Re: Force the old transactions logs cleanup even if checkpoint is skipped

From: "Zakhlystov, Daniil (Nebius)" <usernamedt(at)nebius(dot)com>
To: Michael Paquier <michael(at)paquier(dot)xyz>
Cc: "amborodin(at)acm(dot)org" <amborodin(at)acm(dot)org>, PostgreSQL Hackers <pgsql-hackers(at)lists(dot)postgresql(dot)org>, "Mokrushin, Mikhail (Nebius)" <rodrijjke(at)nebius(dot)com>
Subject: Re: Force the old transactions logs cleanup even if checkpoint is skipped
Date: 2023-11-09 11:50:10
Message-ID: D80931B7-CE13-41D9-B9B3-DE30A9001EEC@nebius.com
Views: Raw Message | Whole Thread | Download mbox | Resend email
Thread:
Lists: pgsql-hackers

Hello,

> On 9 Nov 2023, at 01:30, Michael Paquier <michael(at)paquier(dot)xyz> wrote:
>
> I am not really convinced that this is worth complicating the skipped
> path for this goal. In my experience, I've seen complaints where WAL
> archiving bloat was coming from the archive command not able to keep
> up with the amount generated by the backend, particularly because the
> command invocation was taking longer than it takes to generate a new
> segment.

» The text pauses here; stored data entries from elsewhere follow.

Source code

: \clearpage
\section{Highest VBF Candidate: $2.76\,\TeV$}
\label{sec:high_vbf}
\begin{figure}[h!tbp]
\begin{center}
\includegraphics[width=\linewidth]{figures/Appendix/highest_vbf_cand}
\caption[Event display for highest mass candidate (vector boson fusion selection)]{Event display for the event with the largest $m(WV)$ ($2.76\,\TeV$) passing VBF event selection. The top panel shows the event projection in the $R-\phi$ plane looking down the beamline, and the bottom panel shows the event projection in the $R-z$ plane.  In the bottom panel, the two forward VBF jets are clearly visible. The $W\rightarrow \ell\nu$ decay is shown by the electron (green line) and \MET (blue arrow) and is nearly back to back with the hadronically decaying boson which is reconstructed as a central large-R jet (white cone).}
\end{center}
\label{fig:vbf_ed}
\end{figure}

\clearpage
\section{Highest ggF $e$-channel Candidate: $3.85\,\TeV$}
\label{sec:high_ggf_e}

Even if there is a hole of activity in the server, if too
> much WAL has been generated it may not be enough to catch up depending
> on the number of segments that need to be processed. Others are free
> to chime in with extra opinions, of course.

I agree that there might multiple reasons of pg_wal bloat. Please note that
I am not addressing the WAL archiving issue at all. My proposal is to add a
small improvement to the WAL cleanup routine for WALs that have been already
archived successfully to free the disk space.

Yes, it might be not a common case, but a fairly realistic one. It occurred multiple times
in our production when we had temporary issues with archiving. This small
complication of the skipped path will help Postgres to return to a normal operational
state without any human operator / external control routine intervention.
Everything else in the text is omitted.